• [SOURCE MATERIAL]

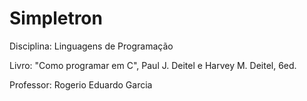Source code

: # Simpletron

Disciplina: Linguagens de Programação

Livro: "Como programar em C", Paul J. Deitel e Harvey M. Deitel, 6ed.

Professor: Rogerio Eduardo Garcia

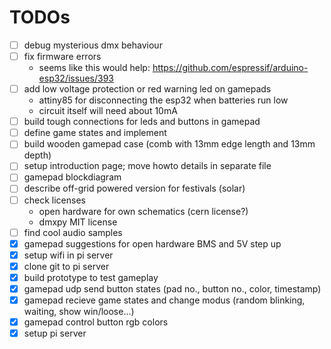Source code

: # TODOs
* [ ] debug mysterious dmx behaviour
* [ ] fix firmware errors
  * seems like this would help: https://github.com/espressif/arduino-esp32/issues/393
* [ ] add low voltage protection or red warning led on gamepads
  * attiny85 for disconnecting the esp32 when batteries run low
  * circuit itself will need about 10mA
* [ ] build tough connections for leds and buttons in gamepad
* [ ] define game states and implement
* [ ] build wooden gamepad case (comb with 13mm edge length and 13mm depth)
* [ ] setup introduction page; move howto details in separate file
* [ ] gamepad blockdiagram
* [ ] describe off-grid powered version for festivals (solar)
* [ ] check licenses
  * open hardware for own schematics (cern license?)
  * dmxpy MIT license
* [ ] find cool audio samples
* [x] gamepad suggestions for open hardware BMS and 5V step up
* [x] setup wifi in pi server
* [x] clone git to pi server
* [x] build prototype to test gameplay
* [x] gamepad udp send button states (pad no., button no., color, timestamp)
* [x] gamepad recieve game states and change modus (random blinking, waiting, show win/loose...)
* [x] gamepad control button rgb colors
* [x] setup pi server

• [WHAT NEEDS TO BE DONE] Among the entries above, find every line holding "open" and copy it.

• [ANSWER FOR THIS EXERCISE]
  * open hardware for own schematics (cern license?)
* [x] gamepad suggestions for open hardware BMS and 5V step up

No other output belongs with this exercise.